Early biographies were laudatory, and Haig did his best to ensure that by sending material to the authors. Then came the inevitable reappraisals. B.H. Liddell-Hart, a distinguished military historian who had been wounded on the Western Front, went from admirer to skeptic to unremitting critic. He wrote in his diary:

He [Haig] was a man of supreme egoism and utter lack of scruple—who, to his overweening ambition, sacrificed hundreds of thousands of men. A man who betrayed even his most devoted assistants as well as the Government which he served. A man who gained his ends by trickery of a kind that was not merely immoral but criminal.

Haig’s military reputation might even have figured in the prevailing attitude of appeasement. Nothing, the thinking went, was worth another Somme. But of course the world—including the British—did go to war again.

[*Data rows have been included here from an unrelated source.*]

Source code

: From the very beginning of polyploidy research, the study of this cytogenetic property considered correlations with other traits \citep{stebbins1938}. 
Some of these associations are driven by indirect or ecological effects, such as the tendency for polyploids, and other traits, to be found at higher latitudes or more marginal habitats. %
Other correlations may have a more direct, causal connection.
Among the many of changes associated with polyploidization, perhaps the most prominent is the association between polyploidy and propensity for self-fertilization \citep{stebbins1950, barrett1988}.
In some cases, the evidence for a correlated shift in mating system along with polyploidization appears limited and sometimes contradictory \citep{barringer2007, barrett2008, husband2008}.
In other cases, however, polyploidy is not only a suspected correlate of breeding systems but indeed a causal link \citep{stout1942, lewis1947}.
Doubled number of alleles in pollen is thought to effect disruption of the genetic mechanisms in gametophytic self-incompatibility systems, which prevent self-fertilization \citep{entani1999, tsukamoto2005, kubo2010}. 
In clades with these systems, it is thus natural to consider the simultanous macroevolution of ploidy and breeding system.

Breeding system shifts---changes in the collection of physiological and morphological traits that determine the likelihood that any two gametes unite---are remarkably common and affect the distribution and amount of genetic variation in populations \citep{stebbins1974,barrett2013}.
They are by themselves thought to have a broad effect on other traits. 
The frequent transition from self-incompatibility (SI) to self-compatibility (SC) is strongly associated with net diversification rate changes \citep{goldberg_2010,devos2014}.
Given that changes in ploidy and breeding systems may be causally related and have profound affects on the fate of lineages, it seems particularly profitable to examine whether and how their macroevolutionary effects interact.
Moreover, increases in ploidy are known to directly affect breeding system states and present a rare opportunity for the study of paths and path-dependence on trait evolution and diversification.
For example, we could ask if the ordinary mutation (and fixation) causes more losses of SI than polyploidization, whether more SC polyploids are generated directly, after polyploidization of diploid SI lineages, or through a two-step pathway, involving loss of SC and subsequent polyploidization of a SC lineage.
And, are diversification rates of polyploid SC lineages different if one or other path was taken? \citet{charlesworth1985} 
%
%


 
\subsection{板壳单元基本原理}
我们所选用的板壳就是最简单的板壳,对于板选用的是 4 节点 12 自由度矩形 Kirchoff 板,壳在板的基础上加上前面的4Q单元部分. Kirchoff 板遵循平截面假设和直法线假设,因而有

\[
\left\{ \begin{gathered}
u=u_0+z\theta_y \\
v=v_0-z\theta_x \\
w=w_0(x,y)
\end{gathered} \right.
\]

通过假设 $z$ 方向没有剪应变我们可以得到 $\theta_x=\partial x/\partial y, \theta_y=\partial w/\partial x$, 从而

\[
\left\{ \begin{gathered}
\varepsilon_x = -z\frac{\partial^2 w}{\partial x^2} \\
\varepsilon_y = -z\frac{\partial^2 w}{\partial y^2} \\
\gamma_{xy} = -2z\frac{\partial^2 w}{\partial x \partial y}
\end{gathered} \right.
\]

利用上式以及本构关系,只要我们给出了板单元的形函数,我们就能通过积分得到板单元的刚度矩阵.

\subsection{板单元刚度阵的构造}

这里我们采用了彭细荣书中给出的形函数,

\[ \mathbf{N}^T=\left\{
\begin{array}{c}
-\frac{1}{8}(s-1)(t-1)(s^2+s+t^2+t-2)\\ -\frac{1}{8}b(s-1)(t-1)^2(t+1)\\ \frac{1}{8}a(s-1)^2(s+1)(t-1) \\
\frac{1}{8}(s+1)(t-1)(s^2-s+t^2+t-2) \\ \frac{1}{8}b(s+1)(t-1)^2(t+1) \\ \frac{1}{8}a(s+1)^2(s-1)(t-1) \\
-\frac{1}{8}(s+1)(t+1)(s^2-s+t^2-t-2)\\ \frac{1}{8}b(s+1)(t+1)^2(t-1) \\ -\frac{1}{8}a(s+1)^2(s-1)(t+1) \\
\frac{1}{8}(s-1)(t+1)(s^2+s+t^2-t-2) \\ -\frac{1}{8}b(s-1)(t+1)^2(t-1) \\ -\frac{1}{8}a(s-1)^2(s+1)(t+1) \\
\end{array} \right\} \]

For all the slaughter, Haig’s war had been inconclusive and had to be fought again. And after this one, the sea changes set in motion by the first of the world wars became starkly apparent. Britain was no longer an imperial power, and the old Edwardian certainties had crumbled. Like the social class that had produced him, Haig was not so much a figure of controversy as one of contempt. A dull, unfeeling, unimaginative, smug “Colonel Blimp” of the worst sort. Haig was cruelly mocked, first in the satirical musical Oh! What a Lovely War and then in the 1989 television comedy series Blackadder Goes Forth.

He still had his defenders, but they were in the last trench, barely holding on. Their books argued Haig was a curious, inventive soldier who had, in fact, appreciated the tactical value of machine guns and tanks. Before he died, however, Haig himself gave his critics ammunition by clinging publicly and stubbornly to his outdated certainties. As late as 1926, he was still capable of writing this about the future of warfare:

I believe that the value of the horse and the opportunity for the horse in the future are likely to be as great as ever. Aeroplanes and tanks are only accessories to the men and the horse, and I feel sure that as time goes on you will find just as much use for the horse—the well-bred horse—as you have ever done in the past.

Astonishing that any man who was there could still believe in cavalry 10 years after the Somme. But it is the bit about “the well-bred horse” that really gives the game away. Haig was undeniably a butcher, as his severest critics have claimed, but he was most of all a pompous fool.